Rye had said very calmly and very quietly that he was not going to change his mind. That River didn’t feel safe at their house and that Rye didn’t care what negative consequences he had to shoulder—he was giving River a safe place to stay.

Then he’d put his arms around Charlie and told him not to worry. That following rules and laws wasn’t always the way to stay safe. That sometimes breaking rules and laws was the way to keep everyone okay. Charlie knew that he was right, and he was working on not worrying so much about the consequences. Charlie liked River a lot and he dearly wanted them to feel safe. But it wasn’t easy letting go of years of believing that rules were a protection.

“We told them that putting an entrance there would mean they were sure to get cat bombed in the middle of the night,” Rye said. “And they said they didn’t care. Well, actually they said they couldn’t wait to get cat bombed.”

Rye grinned.

As they started up the stairs to follow Marmot, there was a scratching sound from the porch on the back of the house that they’d closed in. They went through the smaller room where a cat could have some alone time, or where potential adopters could take a cat to spend some time together. It didn’t have any entrances to the cat ramps.
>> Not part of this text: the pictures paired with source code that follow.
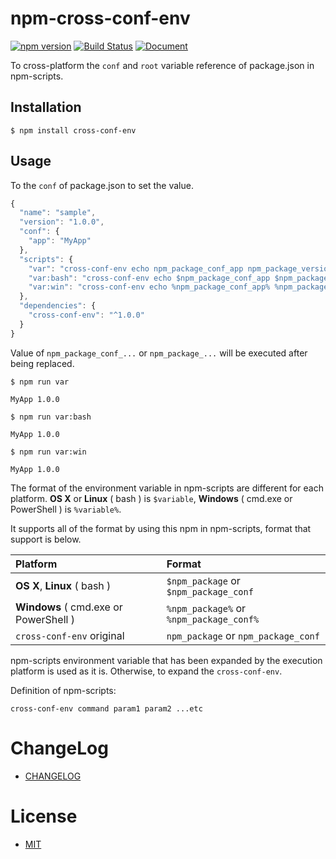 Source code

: # npm-cross-conf-env

[![npm version](https://badge.fury.io/js/cross-conf-env.svg)](https://badge.fury.io/js/cross-conf-env)
[![Build Status](https://travis-ci.org/akabekobeko/npm-cross-conf-env.svg?branch=master)](https://travis-ci.org/akabekobeko/npm-cross-conf-env)
[![Document](https://doc.esdoc.org/github.com/akabekobeko/npm-cross-conf-env/badge.svg?t=0)](https://doc.esdoc.org/github.com/akabekobeko/npm-cross-conf-env)

To cross-platform the `conf` and `root` variable reference of package.json in npm-scripts.

## Installation

```
$ npm install cross-conf-env
```

## Usage

To the `conf` of package.json to set the value.

```js
{
  "name": "sample",
  "version": "1.0.0",
  "conf": {
    "app": "MyApp"
  },
  "scripts": {
    "var": "cross-conf-env echo npm_package_conf_app npm_package_version",
    "var:bash": "cross-conf-env echo $npm_package_conf_app $npm_package_version",
    "var:win": "cross-conf-env echo %npm_package_conf_app% %npm_package_version%"
  },
  "dependencies": {
    "cross-conf-env": "^1.0.0"
  }
}
```

Value of `npm_package_conf_...` or `npm_package_...` will be executed after being replaced.

```
$ npm run var

MyApp 1.0.0

$ npm run var:bash

MyApp 1.0.0

$ npm run var:win

MyApp 1.0.0
```

The format of the environment variable in npm-scripts are different for each platform. **OS X** or **Linux** ( bash ) is `$variable`, **Windows** ( cmd.exe or PowerShell ) is `%variable%`.

It supports all of the format by using this npm in npm-scripts, format that support is below.

| Platform | Format |
|:--|:--|
| **OS X**, **Linux** ( bash ) | `$npm_package` or `$npm_package_conf` |
| **Windows** ( cmd.exe or PowerShell ) | `%npm_package%` or `%npm_package_conf%` |
| `cross-conf-env` original | `npm_package` or `npm_package_conf` |

npm-scripts environment variable that has been expanded by the execution platform is used as it is. Otherwise, to expand the `cross-conf-env`.

Definition of npm-scripts:

```
cross-conf-env command param1 param2 ...etc
```

# ChangeLog

* [CHANGELOG](CHANGELOG.md)

# License

* [MIT](LICENSE.txt)
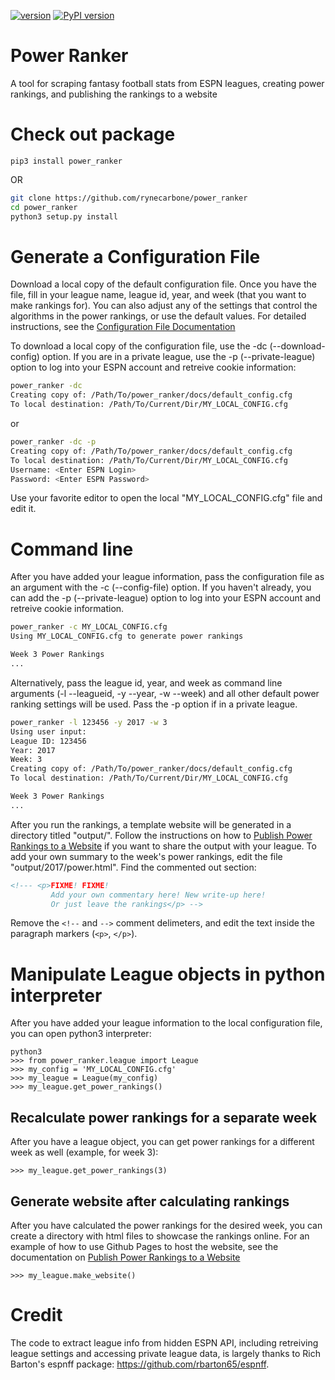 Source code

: [![version](https://img.shields.io/badge/version-1.0.0-blue.svg)](https://github.com/rynecarbone/power-ranker/blob/master/CHANGELOG.md) [![PyPI version](https://badge.fury.io/py/power-ranker.svg)](https://badge.fury.io/py/power-ranker)

# Power Ranker
A tool for scraping fantasy football stats from ESPN leagues, creating power rankings, and publishing the rankings to a website

# Check out package

```python3
pip3 install power_ranker
```

OR

```bash
git clone https://github.com/rynecarbone/power_ranker
cd power_ranker
python3 setup.py install
```

# Generate a Configuration File
Download a local copy of the default configuration file. Once you have the file, fill in your league name, league id, year, and week (that you want to make rankings for). You can also adjust any of the settings that control the algorithms in the power rankings, or use the default values. For detailed instructions, see the [Configuration File Documentation](https://github.com/rynecarbone/power_ranker/blob/master/power_ranker/docs/ConfigurationDocumentation.md)

To download a local copy of the configuration file, use the -dc (--download-config) option. If you are in a private league, use the -p (--private-league) option to log into your ESPN account and retreive cookie information:
```bash
power_ranker -dc 
Creating copy of: /Path/To/power_ranker/docs/default_config.cfg
To local destination: /Path/To/Current/Dir/MY_LOCAL_CONFIG.cfg
```
or 
```bash
power_ranker -dc -p
Creating copy of: /Path/To/power_ranker/docs/default_config.cfg
To local destination: /Path/To/Current/Dir/MY_LOCAL_CONFIG.cfg
Username: <Enter ESPN Login>
Password: <Enter ESPN Password>
```

Use your favorite editor to open the local "MY_LOCAL_CONFIG.cfg" file and edit it.

# Command line
After you have added your league information, pass the configuration file as an argument with the -c (--config-file) option. If you haven't already, you can add the -p (--private-league) option to log into your ESPN account and retreive cookie information.
```bash
power_ranker -c MY_LOCAL_CONFIG.cfg 
Using MY_LOCAL_CONFIG.cfg to generate power rankings

Week 3 Power Rankings
...
```
Alternatively, pass the league id, year, and week as command line arguments (-l --leagueid, -y --year, -w --week) and all other default power ranking settings will be used. Pass the -p option if in a private league.
```bash
power_ranker -l 123456 -y 2017 -w 3 
Using user input:
League ID: 123456
Year: 2017
Week: 3
Creating copy of: /Path/To/power_ranker/docs/default_config.cfg
To local destination: /Path/To/Current/Dir/MY_LOCAL_CONFIG.cfg

Week 3 Power Rankings 
...
```
After you run the rankings, a template website will be generated in a directory titled "output/". Follow the instructions on how to [Publish Power Rankings to a Website](https://github.com/rynecarbone/power_ranker/blob/master/power_ranker/docs/PublishingWebsite.md) if you want to share the output with your league. To add your own summary to the week's power rankings, edit the file "output/2017/power.html". Find the commented out section:
```html
<!--- <p>FIXME! FIXME!
         Add your own commentary here! New write-up here!
         Or just leave the rankings</p> -->
```
Remove the `<!--` and `-->` comment delimeters, and edit the text inside the paragraph markers (`<p>`, `</p>`).

# Manipulate League objects in python interpreter
After you have added your league information to the local configuration file, you can open python3 interpreter:
```python3
python3
>>> from power_ranker.league import League
>>> my_config = 'MY_LOCAL_CONFIG.cfg'
>>> my_league = League(my_config)
>>> my_league.get_power_rankings()
```
## Recalculate power rankings for a separate week
After you have a league object, you can get power rankings for a different week as well (example, for week 3):
```python3
>>> my_league.get_power_rankings(3)
```
## Generate website after calculating rankings
After you have calculated the power rankings for the desired week, you can create a directory with html 
files to showcase the rankings online. For an example of how to use Github Pages to host the website, 
see the documentation on [Publish Power Rankings to a Website](https://github.com/rynecarbone/power_ranker/blob/master/power_ranker/docs/PublishingWebsite.md)
```python3
>>> my_league.make_website()
```

# Credit
The code to extract league info from hidden ESPN API, including retreiving league settings and accessing private league data, is largely thanks to
Rich Barton's espnff package: https://github.com/rbarton65/espnff.
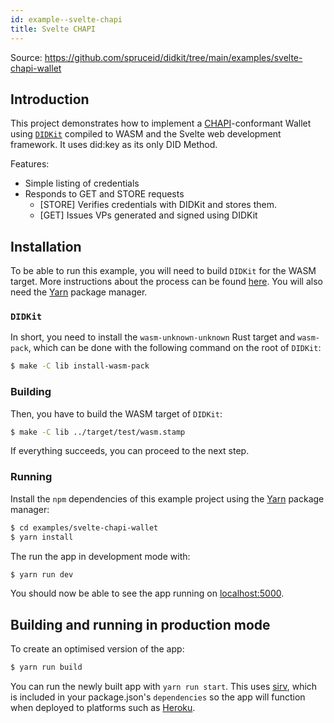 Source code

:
 ```yaml
---
id: example--svelte-chapi
title: Svelte CHAPI 
---
```


Source: https://github.com/spruceid/didkit/tree/main/examples/svelte-chapi-wallet

## Introduction

This project demonstrates how to implement a [CHAPI][]-conformant Wallet using
[`DIDKit`](https://github.com/spruceid/didkit) compiled to WASM and the Svelte
web development framework. It uses did:key as its only DID Method.

Features:
- Simple listing of credentials
- Responds to GET and STORE requests
  - [STORE] Verifies credentials with DIDKit and stores them.
  - [GET] Issues VPs generated and signed using DIDKit

## Installation

To be able to run this example, you will need to build `DIDKit` for the WASM
target. More instructions about the process can be found
[here](https://github.com/spruceid/didkit/tree/main/lib/wasm). You will also
need the [Yarn][] package manager.

### `DIDKit`

In short, you need to install the `wasm-unknown-unknown` Rust target and
`wasm-pack`, which can be done with the following command on the root of
`DIDKit`:

```bash
$ make -C lib install-wasm-pack
```

### Building

Then, you have to build the WASM target of `DIDKit`:

```bash
$ make -C lib ../target/test/wasm.stamp
```

If everything succeeds, you can proceed to the next step.

### Running

Install the `npm` dependencies of this example project using the [Yarn][]
package manager:

```bash
$ cd examples/svelte-chapi-wallet
$ yarn install
```

The run the app in development mode with:

```bash
$ yarn run dev
```

You should now be able to see the app running on
[localhost:5000](http://localhost:5000).

## Building and running in production mode

To create an optimised version of the app:

```bash
$ yarn run build
```

You can run the newly built app with `yarn run start`. This uses
[sirv](https://github.com/lukeed/sirv), which is included in your
package.json's `dependencies` so the app will function when deployed to
platforms such as [Heroku](https://heroku.com).

[Yarn]: https://yarnpkg.com/
[CHAPI]: https://w3c-ccg.github.io/credential-handler-api/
On the other side of it was cat heaven.

Charlie had respected Rye’s wishes that he stay within the budget of their fundraising efforts in constructing the ramps even though Charlie would have happily used his own money to fund it. But Rye hadn’t been able to put any limits on his time, and Charlie had poured it into the project. Where the budget didn’t allow for something, Charlie found a way to build it or scavenge it himself. He’d regularly called around to locals for scrap wood and metal, bits and bobs that he knew they might have leftover from projects—and he knew the projects people did because he routinely sold them the supplies to do them.